Billionaire pipeline magnate Kelcy Warren, who just months ago defeated environmentalists to finish his controversial Dakota Access oil pipeline, has stepped into the limelight once again — this time, to defend a natural gas line being built across the eastern U.S.
In a letter to U.S. lawmakers, Warren said he was “baffled” by federal energy regulators’ allegations that his company, Energy Transfer Partners LP, had violated rules in building the $4.2 billion, 700-mile (1,127-kilometer) Rover gas pipeline. The Federal Energy Regulatory Commission accused the company this month of falsely promising to avoid adverse impacts to historic resources while simultaneously working to destroy a historic house.

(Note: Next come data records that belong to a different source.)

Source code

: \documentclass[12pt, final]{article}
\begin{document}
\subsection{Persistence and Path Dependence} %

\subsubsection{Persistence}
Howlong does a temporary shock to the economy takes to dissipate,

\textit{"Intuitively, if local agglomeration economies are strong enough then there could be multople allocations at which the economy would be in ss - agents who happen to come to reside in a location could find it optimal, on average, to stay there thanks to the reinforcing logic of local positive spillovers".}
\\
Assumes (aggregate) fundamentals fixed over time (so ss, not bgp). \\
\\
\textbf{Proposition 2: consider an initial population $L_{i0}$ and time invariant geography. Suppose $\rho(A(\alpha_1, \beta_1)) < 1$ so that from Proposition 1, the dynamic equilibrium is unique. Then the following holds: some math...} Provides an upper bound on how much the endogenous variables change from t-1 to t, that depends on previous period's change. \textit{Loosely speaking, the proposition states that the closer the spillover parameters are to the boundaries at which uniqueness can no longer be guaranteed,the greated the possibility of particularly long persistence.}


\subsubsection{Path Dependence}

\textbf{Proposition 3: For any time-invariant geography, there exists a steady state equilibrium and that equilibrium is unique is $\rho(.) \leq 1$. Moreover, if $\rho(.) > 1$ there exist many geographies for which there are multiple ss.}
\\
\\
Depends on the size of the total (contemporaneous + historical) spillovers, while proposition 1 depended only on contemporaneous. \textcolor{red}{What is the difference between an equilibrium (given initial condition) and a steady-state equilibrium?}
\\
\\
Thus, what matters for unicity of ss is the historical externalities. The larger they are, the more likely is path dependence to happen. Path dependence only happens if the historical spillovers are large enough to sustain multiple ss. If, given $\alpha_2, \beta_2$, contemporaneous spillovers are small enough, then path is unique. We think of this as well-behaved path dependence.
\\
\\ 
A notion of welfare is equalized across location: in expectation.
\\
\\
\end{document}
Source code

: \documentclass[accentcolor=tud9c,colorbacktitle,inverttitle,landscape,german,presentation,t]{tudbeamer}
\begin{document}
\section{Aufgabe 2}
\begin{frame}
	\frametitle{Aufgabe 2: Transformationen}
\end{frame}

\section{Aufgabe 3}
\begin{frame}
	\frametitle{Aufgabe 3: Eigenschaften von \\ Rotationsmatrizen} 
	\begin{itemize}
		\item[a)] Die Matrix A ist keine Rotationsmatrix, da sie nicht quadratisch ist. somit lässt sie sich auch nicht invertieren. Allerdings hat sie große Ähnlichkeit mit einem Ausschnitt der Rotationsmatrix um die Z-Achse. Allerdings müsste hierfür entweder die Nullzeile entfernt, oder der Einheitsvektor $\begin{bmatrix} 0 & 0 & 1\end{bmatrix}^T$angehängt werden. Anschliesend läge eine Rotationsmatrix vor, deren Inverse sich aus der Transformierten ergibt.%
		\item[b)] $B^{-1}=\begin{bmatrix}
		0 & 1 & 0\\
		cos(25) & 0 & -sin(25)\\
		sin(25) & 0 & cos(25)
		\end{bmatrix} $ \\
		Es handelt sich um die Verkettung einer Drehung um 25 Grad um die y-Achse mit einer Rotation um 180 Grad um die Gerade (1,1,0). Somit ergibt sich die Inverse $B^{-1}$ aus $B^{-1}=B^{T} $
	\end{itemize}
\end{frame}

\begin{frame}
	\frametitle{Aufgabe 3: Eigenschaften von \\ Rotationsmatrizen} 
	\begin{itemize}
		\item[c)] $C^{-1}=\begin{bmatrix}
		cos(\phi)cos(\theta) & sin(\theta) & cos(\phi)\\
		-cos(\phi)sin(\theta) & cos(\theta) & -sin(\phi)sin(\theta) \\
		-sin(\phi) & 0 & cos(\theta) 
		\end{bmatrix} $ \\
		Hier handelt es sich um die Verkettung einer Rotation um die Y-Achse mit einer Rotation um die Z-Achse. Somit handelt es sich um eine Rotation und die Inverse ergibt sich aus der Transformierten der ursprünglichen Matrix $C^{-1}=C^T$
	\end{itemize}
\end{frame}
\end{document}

The letter was a rare public statement for Warren, who has largely stayed out of the spotlight even as Energy Transfer’s pipeline projects became mired in controversy. Thousands of protesters had camped out at the site of the Dakota Access crude pipeline before Warren issued a memo in its defense. While that pipeline is now in service, the company’s still racing to finish the Rover gas line. Regulators suspended work on portions of Rover after the company disclosed massive spills of drilling fluids and are still investigating the demolition of the house in Ohio.
Warren was responding to a letter that U.S. Senator Maria Cantwell and Representative Frank Pallone, both Democrats, had written to the Federal Regulatory Energy Commission, calling for an investigation into what they described as “troubling incidents” involving the Rover pipeline.
An investigation like that would be “both unprecedented and unnecessary,” Warren wrote in his letter to the lawmakers Monday. “We are only too happy to share the facts.”
Separately on Monday, Energy Transfer said Blackstone Group LP had agreed to pay about $1.57 billion in cash for a 32.44 percent stake in its Rover pipeline unit.
The Rover project is meanwhile already behind schedule. Up until two weeks ago, Energy Transfer had been projecting that the first part of the line would be in service by the beginning of July.
The delays have boosted U.S. natural gas futures as traders bet more of the fuel will need to be shipped from the Gulf Coast to meet demand. Once in service, the Rover system will be capable of moving more than 3 billion cubic feet of gas from eastern U.S. shale formations to other markets daily.
For its part, the energy commission said in a filing Monday that a third-party review of Energy Transfer’s drilling program for the Rover project in Ohio failed to confirm that the company complied with standards because its records were too limited.